Assim que comecei a ler essas primeiras considerações, me perguntei se por trás delas havia alguma ironia, burrice explicita ou a clara intenção de minimizar um problema, que somente quem é negro é capaz de mensurar em toda sua extensão.
Num país, que a maioria esmagadora de seu povo sempre foi negra, termos ao longo da história da televisão, apenas dois humoristas de destaque e uma apresentadora, não me parece grande coisa, e com certeza não o é. Antes, me parece ser a clara afirmação do preconceito institucionalizado.
Antes que alguém por inocência ou por vilania, diga que não havia atores negros, quero lembrar que centenas de negros ao longo da história da televisão participaram de novelas, filmes e programas. Entretanto, sempre na condição de subalternos. Os papeis que lhes davam: empregados domésticos, malandros, bandidos, motoristas e por aí foi.
O “favor”, a “concessão”, que fizeram ao deixar três atores negros se destacarem ao longo dos 71 anos da existência da TV brasileira, é antes de tudo vergonhoso, sem mérito e desprovido de honestidade intelectual e humana, ou seja, uma verdadeira aberração.
Em outra parte do referido texto, a pessoa afirma: “Eu cresci entendendo que preconceitos significam estupidez, pois toda a minha formação se deu com bons exemplos de representantes, de todas as classes, em um país que normalizou a presença de todos em programas de televisão, onde tudo era discutido sem qualquer pudor”.
Esse trecho, traz, maquiavelicamente, a manipulação implícita de fatos, que podem passar a descoberto pelos menos avisados, pois ele parte de uma premissa verdadeira (preconceitos significam estupidez), para uma totalmente falsa, afirmada sem pudores: “em um país que normalizou a presença de todos em programas de televisão, onde tudo era discutido sem qualquer pudor”. Uma grande mentira, pois apenas, recentemente, o número de negros nas novelas de televisão vem aumentando e, hoje, apenas uma mulher negra está à frente de um programa de destaque (Jornal Hoje).

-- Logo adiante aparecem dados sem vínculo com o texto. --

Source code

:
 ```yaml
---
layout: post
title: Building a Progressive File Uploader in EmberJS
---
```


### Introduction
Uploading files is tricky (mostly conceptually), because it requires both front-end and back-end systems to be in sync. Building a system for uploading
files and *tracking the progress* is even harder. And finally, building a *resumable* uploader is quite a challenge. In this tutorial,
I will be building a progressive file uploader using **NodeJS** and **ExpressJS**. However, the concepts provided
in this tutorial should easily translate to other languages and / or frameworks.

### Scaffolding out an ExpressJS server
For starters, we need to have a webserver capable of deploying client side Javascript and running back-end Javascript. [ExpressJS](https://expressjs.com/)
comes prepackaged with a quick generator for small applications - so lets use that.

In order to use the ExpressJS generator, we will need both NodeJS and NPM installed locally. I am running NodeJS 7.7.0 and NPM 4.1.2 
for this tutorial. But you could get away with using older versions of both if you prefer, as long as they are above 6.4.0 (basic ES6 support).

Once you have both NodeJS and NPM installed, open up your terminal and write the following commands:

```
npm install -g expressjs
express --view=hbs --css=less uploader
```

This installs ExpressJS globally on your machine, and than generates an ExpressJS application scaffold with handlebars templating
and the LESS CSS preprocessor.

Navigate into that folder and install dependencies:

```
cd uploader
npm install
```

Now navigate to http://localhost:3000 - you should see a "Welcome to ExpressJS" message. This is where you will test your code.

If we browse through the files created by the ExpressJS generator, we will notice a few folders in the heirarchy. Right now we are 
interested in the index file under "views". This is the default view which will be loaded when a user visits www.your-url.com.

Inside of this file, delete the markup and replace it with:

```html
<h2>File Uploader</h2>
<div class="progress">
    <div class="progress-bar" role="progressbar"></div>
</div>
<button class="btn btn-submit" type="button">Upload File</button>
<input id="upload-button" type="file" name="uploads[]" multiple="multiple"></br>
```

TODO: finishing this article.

Outra balela que o trecho traz é a afirmação de que tudo na televisão era discutido sem pudores. Outra mentira vergonhosa! A televisão nunca deu voz a classe negra. A televisão nunca permitiu se quer, que existisse um programa conduzido por pessoas negras, que pudessem levar à tona os verdadeiros problemas que os negros enfrentam diariamente.
No mesmo texto, o escritor dele, faz referências a gays, gordos, travestis, anões. Eu acho até legal que ele se lembre dessas pessoas. Somente quero lembrar, que elas sempre foram objeto de discriminação e piadas chulas, o que nunca aconteceu com o branco considerado o padrão correto físico aceito por seus pares.
Antes de concluir o texto dele, a pessoa afirma: “Cresci entendendo de verdade o que era liberdade de expressão”. Aqui, ele confunde liberdade de expressão, com um tocar o foda-se, e nos exprimirmos do jeito que quisermos. Liberdade de expressão é antes de tudo responsabilidade. É saber fazer o uso dela para avançarmos em todos os sentidos, principalmente, no respeito para com todos, ao limitarmos as nossas atitudes, palavras e ações.
Uma coisa tenho que concordar com ele: realmente existe muito mimimi. Existe o mimimi da pessoa que por qualquer coisa se faz de vítima. Existe o mimimi da pessoa que se aproveita de quem está fazendo mimimi para fazer mimimi em cima do mimimi da outra, e por aí se segue.
Tomara, que um dia não tenhamos uma geração chata como afirma o autor do texto. Mas, espero muito mais, que não tenhamos gerações de preconceituosos, gerações de políticos ladrões, gerações de homens que não respeitam as mulheres e outras mais.
Espero, que as próximas gerações, sejam de pessoas irmanadas no respeito e amor para com todos.